• **WHAT THIS TASK INVOLVES**: Locate the line that contains "Intended purpose: a" in the entries below, then repeat it and every following line through the line that contains "the module, ie.", exactly, and no others.

• **Source texts of formatted documents**:
────────────────────

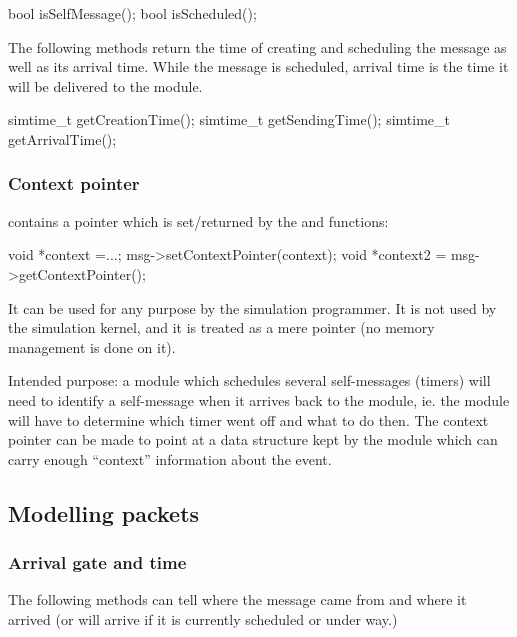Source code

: \begin{cpp}
bool isSelfMessage();
bool isScheduled();
\end{cpp}

The following methods return the time of creating and scheduling the message
as well as its arrival time. While the message is scheduled, arrival
time is the time it will be delivered to the module.

\begin{cpp}
simtime_t getCreationTime();
simtime_t getSendingTime();
simtime_t getArrivalTime();
\end{cpp}

\subsubsection{Context pointer}

 contains a  pointer which is
set/returned by the  and
 functions:

\begin{cpp}
void *context =...;
msg->setContextPointer(context);
void *context2 = msg->getContextPointer();
\end{cpp}


It can be used for any purpose by the simulation programmer.
It is not used by the simulation kernel, and it is treated as
a mere pointer (no memory management is done on it).

Intended purpose: a module which schedules several self-messages
(timers) will need to identify a self-message when it arrives back to
the module, ie. the module will have to determine which timer went off
and what to do then. The context pointer can be
made to point at a data structure kept by the module which can carry
enough ``context'' information about the event.



\subsection{Modelling packets}

\subsubsection{Arrival gate and time}

The following methods can tell where the message came from and
where it arrived (or will arrive if it is currently scheduled or under way.)

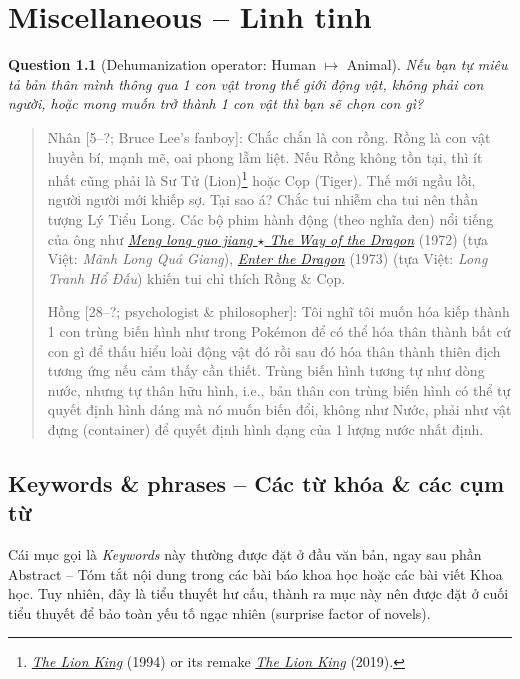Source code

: \documentclass[12pt,twoside]{book}
\newtheorem{question}{Question}
\begin{document}
\chapter{Miscellaneous -- Linh tinh}
\minitoc
\begin{question}[Dehumanization operator: Human $\mapsto$ Animal]
	Nếu bạn tự miêu tả bản thân mình thông qua 1 con vật trong thế giới động vật, không phải con người, hoặc mong muốn trở thành 1 con vật thì bạn sẽ chọn con gì?
\end{question}

\begin{quote}
	{\sf Nhân [5--?; {\sc Bruce Lee}'s fanboy]}: Chắc chắn là con rồng. Rồng là con vật huyền bí, mạnh mẽ, oai phong lẵm liệt. Nếu Rồng không tồn tại, thì ít nhất cũng phải là Sư Tử (Lion)\footnote{\href{https://www.imdb.com/title/tt0110357/}{\it The Lion King} (1994) or its remake \href{https://www.imdb.com/title/tt6105098/}{\it The Lion King} (2019).} hoặc Cọp (Tiger). Thế mới ngầu lồi, người người mới khiếp sợ. Tại sao á? Chắc tui nhiễm cha tui nên thần tượng {\sc Lý Tiểu Long}. Các bộ phim hành động (theo nghĩa đen) nổi tiếng của ông như \href{https://www.imdb.com/title/tt0068935}{\it Meng long guo jiang $\star$ The Way of the Dragon} (1972) (tựa Việt: {\it Mãnh Long Quá Giang}), \href{https://www.imdb.com/title/tt0070034}{\it Enter the Dragon} (1973) (tựa Việt: {\it Long Tranh Hổ Đấu}) khiến tui chỉ thích Rồng \& Cọp.
	
	{\sf Hồng [28--?; psychologist \& philosopher]}: Tôi nghĩ tôi muốn hóa kiếp thành 1 con trùng biến hình như trong Pokémon để có thể hóa thân thành bất cứ con gì để thấu hiểu loài động vật đó rồi sau đó hóa thân thành thiên địch tương ứng nếu cảm thấy cần thiết. Trùng biến hình tương tự như dòng nước, nhưng tự thân hữu hình, i.e., bản thân con trùng biến hình có thể tự quyết định hình dáng mà nó muốn biến đổi, không như Nước, phải như vật đựng (container) để quyết định hình dạng của 1 lượng nước nhất định.
\end{quote}

\section{Keywords \& phrases -- Các từ khóa \& các cụm từ}
Cái mục gọi là {\it Keywords} này thường được đặt ở đầu văn bản, ngay sau phần Abstract -- Tóm tắt nội dung trong các bài báo khoa học hoặc các bài viết Khoa học. Tuy nhiên, đây là tiểu thuyết hư cấu, thành ra mục này nên được đặt ở cuối tiểu thuyết để bảo toàn yếu tố ngạc nhiên (surprise factor of novels).
\end{document}
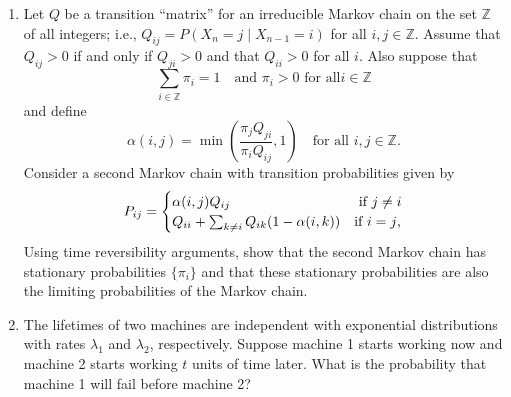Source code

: \documentclass{article}
\begin{document}
\begin{enumerate}
\item Let $Q$ be a transition ``matrix'' for an irreducible Markov chain on the
set $\mathbb{Z}$ of all integers; i.e., $Q_{ij}=P(X_n=j \mid X_{n-1}=i)$ for all
$i,j\in\mathbb{Z}$. Assume that $Q_{ij}>0$ if and only if $Q_{ji}>0$ and that
$Q_{ii}>0$ for all $i$. Also suppose that
\[
\sum_{i \in \mathbb{Z}} \pi_i = 1 \quad \mbox{and $\pi_i>0$ for all
$i\in\mathbb{Z}$}
\]
and define
\[
\alpha(i,j) = \min\left(\frac{\pi_jQ_{ji}}{\pi_iQ_{ij}}, 1\right) \quad\mbox{for
all $i,j\in\mathbb{Z}$.}
\]
Consider a second Markov chain with transition probabilities given by
\[
P_{ij} =  
  \begin{cases}
  \alpha(i,j) Q_{ij} &  \mbox{ if  $ j \neq i$}  \\
  Q_{ii} + \sum_{k\neq i} Q_{ik}(1-\alpha(i,k)) & \mbox{if $i=j$,}
  \end{cases}
\]
Using time reversibility arguments, show that the second Markov chain has
stationary probabilities $\{\pi_i\}$ and that these stationary probabilities are
also the limiting probabilities of the Markov chain.

\item The lifetimes of two machines are independent with exponential
distributions with rates $\lambda_1$ and $\lambda_2$, respectively. Suppose
machine 1 starts working now and machine 2 starts working $t$ units of time
later. What is the probability that machine 1 will fail before machine 2?

\end{enumerate}
\end{document}
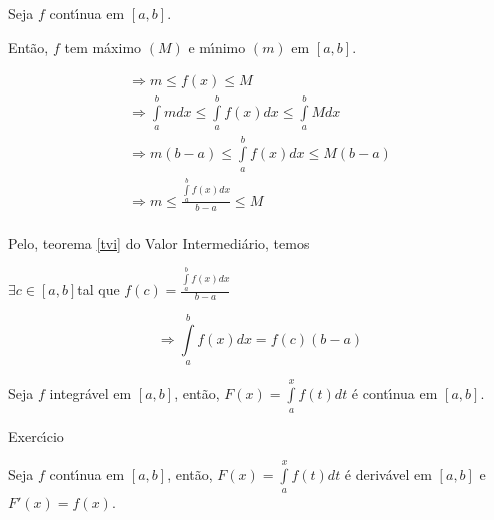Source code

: \documentclass{book}
\begin{document}
\begin{dem}

Seja $f$ cont\'{\i}nua em $\left[ {a,b} \right]$.

Ent\~ao, $f$ tem m\'aximo $\left( M \right)$ e m\'{\i}nimo $\left( m
\right)$ em $\left[ {a,b} \right]$.

\[
\begin{array}{l}
\Rightarrow m \leqslant f\left( x \right) \leqslant M \\
\Rightarrow \int\limits_a^b {mdx} \leqslant \int\limits_a^b {f\left( x
\right)dx} \leqslant \int\limits_a^b {Mdx} \\
\Rightarrow m\left( {b - a} \right) \leqslant \int\limits_a^b {f\left( x
\right)dx} \leqslant M\left( {b - a} \right) \\
\Rightarrow m \leqslant \frac{\int\limits_a^b {f\left( x \right)dx} }{b -
a} \leqslant M \\
\end{array}
\]


Pelo, teorema \ref{tvi} do Valor Intermedi\'ario, temos

$\exists c \in \left[ {a,b} \right]$tal que $f\left( c \right) =
\frac{\int\limits_a^b {f\left( x \right)dx} }{b - a}$

\[
\Rightarrow \int\limits_a^b {f\left( x \right)dx} = f\left( c \right)\left(
{b - a} \right)
\]


\end{dem}


\begin{teo}

Seja $f$ integr\'avel em $\left[ {a,b} \right]$, ent\~ao, $F\left( x
\right) = \int\limits_a^x {f\left( t \right)dt} $ \'{e} cont\'{\i}nua em
$\left[ {a,b} \right]$.

\end{teo}



\begin{dem}

Exerc\'{\i}cio

\end{dem}



\begin{teo}

Seja $f$ cont\'{\i}nua em $\left[ {a,b} \right]$, ent\~ao, $F\left( x
\right) = \int\limits_a^x {f\left( t \right)dt} $ \'{e} deriv\'avel em
$\left[ {a,b} \right]$ e $F'\left( x \right) = f\left( x \right)$.

\end{teo}
\end{document}
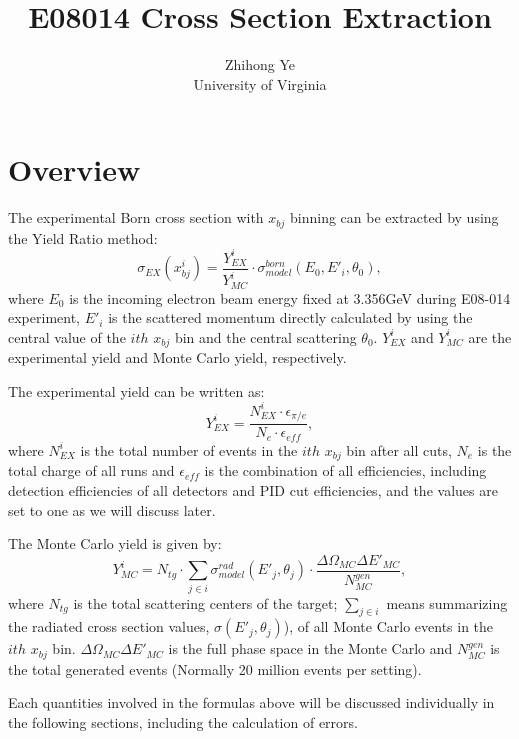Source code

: \documentclass[a4paper,12.pt]{article}
\title{E08014 Cross Section Extraction}
\author{Zhihong Ye\\ University of Virginia}
\begin{document}
\section{Overview}

The experimental Born cross section with $x_{bj}$ binning can be extracted by using the Yield Ratio method:
\begin{equation}
   \sigma_{EX}(x_{bj}^{i}) = \frac{ Y^{i}_{EX}}{Y^{i}_{MC}} \cdot \sigma^{born}_{model}(E_{0},E'_{i}, \theta_{0}),
   \label{eqxs}
\end{equation}
where $E_{0}$ is the incoming electron beam energy fixed at 3.356GeV during E08-014 experiment, $E'_{i}$ is the scattered momentum directly calculated by using the central value of the $ith$ $x_{bj}$ bin and the central scattering $\theta_{0}$. $Y^{i}_{EX}$ and $Y^{i}_{MC}$ are the experimental yield and Monte Carlo yield, respectively.

The experimental yield can be written as:
\begin{equation}
   Y^{i}_{EX} = \frac{N^{i}_{EX}\cdot \epsilon_{\pi/e}}{N_{e} \cdot \epsilon_{eff}},
 \label{eqyex}
\end{equation}
where $N^{i}_{EX}$ is the total number of events in the $ith$ $x_{bj}$ bin after all cuts, $N_{e}$ is the total charge of all runs and $\epsilon_{eff}$ is the combination of all efficiencies, including detection efficiencies of all detectors and PID cut efficiencies, and the values are set to one as we will discuss later.

The Monte Carlo yield is given by:
\begin{equation}
   Y^{i}_{MC} = N_{tg}\cdot \sum_{j\in i}\sigma^{rad}_{model}(E'_{j},\theta_{j}) \cdot \frac{\Delta\Omega_{MC} \Delta E'_{MC}}{N_{MC}^{gen}} ,
   \label{eqymc}
\end{equation}
where $N_{tg}$ is the total scattering centers of the target; $\sum_{j\in i}$ means summarizing the radiated cross section values, $\sigma(E'_{j},\theta_{j})$), of all Monte Carlo events in the $ith$ $x_{bj}$ bin. $\Delta\Omega_{MC} \Delta E'_{MC}$ is the full phase space in the Monte Carlo and $N_{MC}^{gen}$ is the total generated events (Normally 20 million events per setting).

Each quantities involved in the formulas above will be discussed individually in the following sections, including the calculation of errors. 
\end{document}
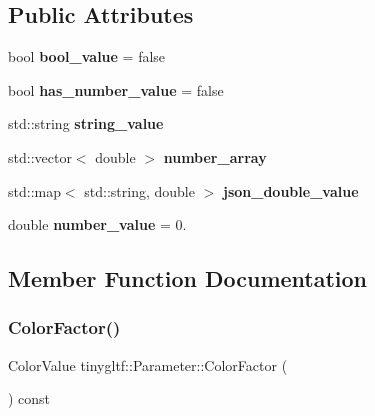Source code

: \subsection*{Public Attributes}
\begin{DoxyCompactItemize}
\item 
\mbox{\label{structtinygltf_1_1Parameter_afc435ef3a415e761bf6c9818f24eca3f}} 
bool {\bfseries bool\+\_\+value} = false
\item 
\mbox{\label{structtinygltf_1_1Parameter_aabd39c19961f29867ed056654ebfe230}} 
bool {\bfseries has\+\_\+number\+\_\+value} = false
\item 
\mbox{\label{structtinygltf_1_1Parameter_ac506199702869bd7ae4df72c57324d8a}} 
std\+::string {\bfseries string\+\_\+value}
\item 
\mbox{\label{structtinygltf_1_1Parameter_a5c133aced84fa8e0a1b2c97ca74d865d}} 
std\+::vector$<$ double $>$ {\bfseries number\+\_\+array}
\item 
\mbox{\label{structtinygltf_1_1Parameter_a3da37eec32874272dcdb55ea0cb4a650}} 
std\+::map$<$ std\+::string, double $>$ {\bfseries json\+\_\+double\+\_\+value}
\item 
\mbox{\label{structtinygltf_1_1Parameter_a445b16f857b4f4386446f0e6da5fe17a}} 
double {\bfseries number\+\_\+value} = 0.
\end{DoxyCompactItemize}


\subsection{Member Function Documentation}
\mbox{\label{structtinygltf_1_1Parameter_abb8f9eafdac3746a5858ca89612e2516}} 
\subsubsection{\texorpdfstring{Color\+Factor()}{ColorFactor()}}
{\footnotesize\ttfamily Color\+Value tinygltf\+::\+Parameter\+::\+Color\+Factor (\begin{DoxyParamCaption}{ }\end{DoxyParamCaption}) const\hspace{0.3cm}{\ttfamily [inline]}}

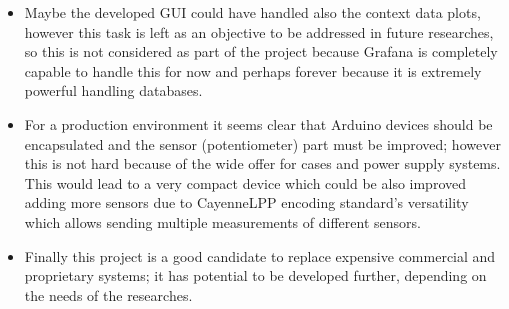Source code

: \documentclass[11pt,a4paper,dvipsnames,twoside]{article}
\begin{document}
\begin{itemize}
    \item Maybe the developed GUI could have handled also the context data plots, however this task is left as an objective to be addressed in future researches, so this is not considered as part of the project because Grafana is completely capable to handle this for now and perhaps forever because it is extremely powerful handling databases.
    \item For a production environment it seems clear that Arduino devices should be encapsulated and the sensor (potentiometer) part must be improved; however this is not hard because of the wide offer for cases and power supply systems. This would lead to a very compact device which could be also improved adding more sensors due to CayenneLPP encoding standard's versatility which allows sending multiple measurements of different sensors. 
    \item Finally this project is a good candidate to replace expensive commercial and proprietary systems; it has potential to be developed further, depending on the needs of the researches.
\end{itemize}

\clearpage{\pagestyle{empty}\cleardoublepage}\pagestyle{myfancy} %
\printbibliography
\end{document}
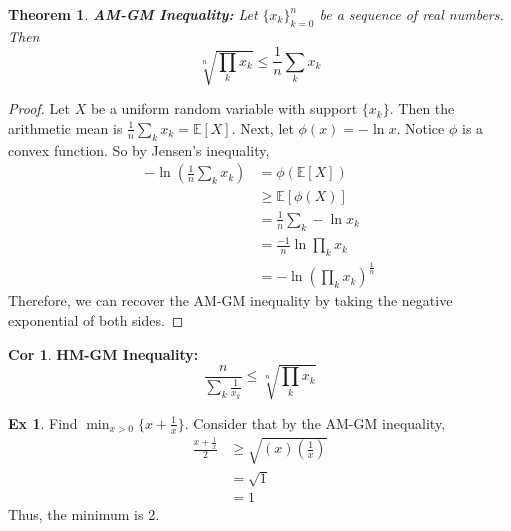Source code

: \documentclass{article}
\newtheorem{theorem}{Theorem}
\theoremstyle{definition}\newtheorem{definition}{DEF}
\theoremstyle{definition}\newtheorem{example}{Ex}
\theoremstyle{lemma}\newtheorem{lemma}{Lemma}
\theoremstyle{corrolary}\newtheorem{corrolary}{Cor}
\begin{document}
\begin{theorem}
\textbf{AM-GM Inequality:}
Let $\{x_k\}_{k=0}^n$ be a sequence of real numbers.
Then
\begin{equation}
\sqrt[n]{\prod_k x_k}\leq \frac{1}{n}\sum_k x_k
\end{equation}
\end{theorem}
\begin{proof}
Let $X$ be a uniform random variable with support $\{x_k\}$.
Then the arithmetic mean is $\frac{1}{n}\sum_k x_k=\mathbb{E}[X]$.
Next, let $\phi(x)=-\ln x$.
Notice $\phi$ is a convex function.
So by Jensen's inequality,
\begin{align*}
-\ln \left( \frac{1}{n} \sum_k x_k \right) &= \phi(\mathbb{E}[X])\\
&\geq \mathbb{E}[\phi (X)]\\
&= \frac{1}{n}\sum_k -\ln x_k\\
&= \frac{-1}{n}\ln \prod_k x_k\\
&= -\ln \left(\prod_k x_k \right)^\frac{1}{n}
\end{align*}
Therefore, we can recover the AM-GM inequality by taking the negative exponential of both sides.
\end{proof}
\begin{corrolary}
\textbf{HM-GM Inequality:}
\begin{equation}
\frac{n}{\sum_k \frac{1}{x_k}}\leq \sqrt[n]{\prod_k x_k}
\end{equation}
\end{corrolary}

\begin{example}
Find $\min_{x>0}\{x+\frac{1}{x}\}$.
Consider that by the AM-GM inequality,
\begin{align*}
\frac{x+\frac{1}{x}}{2} &\geq \sqrt{(x)\left(\frac{1}{x}\right)}\\
&= \sqrt{1}\\
&=1
\end{align*}
Thus, the minimum is 2.
\end{example}
\end{document}
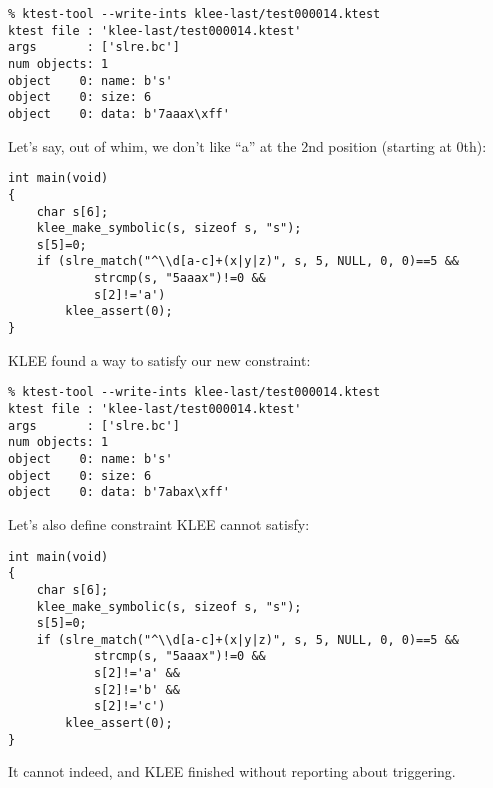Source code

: \begin{lstlisting}
% ktest-tool --write-ints klee-last/test000014.ktest
ktest file : 'klee-last/test000014.ktest'
args       : ['slre.bc']
num objects: 1
object    0: name: b's'
object    0: size: 6
object    0: data: b'7aaax\xff'
\end{lstlisting}

Let's say, out of whim, we don't like ``a'' at the 2nd position (starting at 0th):

\begin{lstlisting}
int main(void)
{
	char s[6];
	klee_make_symbolic(s, sizeof s, "s");
	s[5]=0;
	if (slre_match("^\\d[a-c]+(x|y|z)", s, 5, NULL, 0, 0)==5 &&
			strcmp(s, "5aaax")!=0 &&
			s[2]!='a')
		klee_assert(0);
}
\end{lstlisting}

KLEE found a way to satisfy our new constraint:

\begin{lstlisting}
% ktest-tool --write-ints klee-last/test000014.ktest
ktest file : 'klee-last/test000014.ktest'
args       : ['slre.bc']
num objects: 1
object    0: name: b's'
object    0: size: 6
object    0: data: b'7abax\xff'
\end{lstlisting}

Let's also define constraint KLEE cannot satisfy:

\begin{lstlisting}
int main(void)
{
	char s[6];
	klee_make_symbolic(s, sizeof s, "s");
	s[5]=0;
	if (slre_match("^\\d[a-c]+(x|y|z)", s, 5, NULL, 0, 0)==5 &&
			strcmp(s, "5aaax")!=0 &&
			s[2]!='a' &&
			s[2]!='b' &&
			s[2]!='c')
		klee_assert(0);
}
\end{lstlisting}

It cannot indeed, and KLEE finished without reporting about  triggering.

────────────────────

• **COMPLETED TASK**:
Intended purpose: a module which schedules several self-messages
(timers) will need to identify a self-message when it arrives back to
the module, ie. the module will have to determine which timer went off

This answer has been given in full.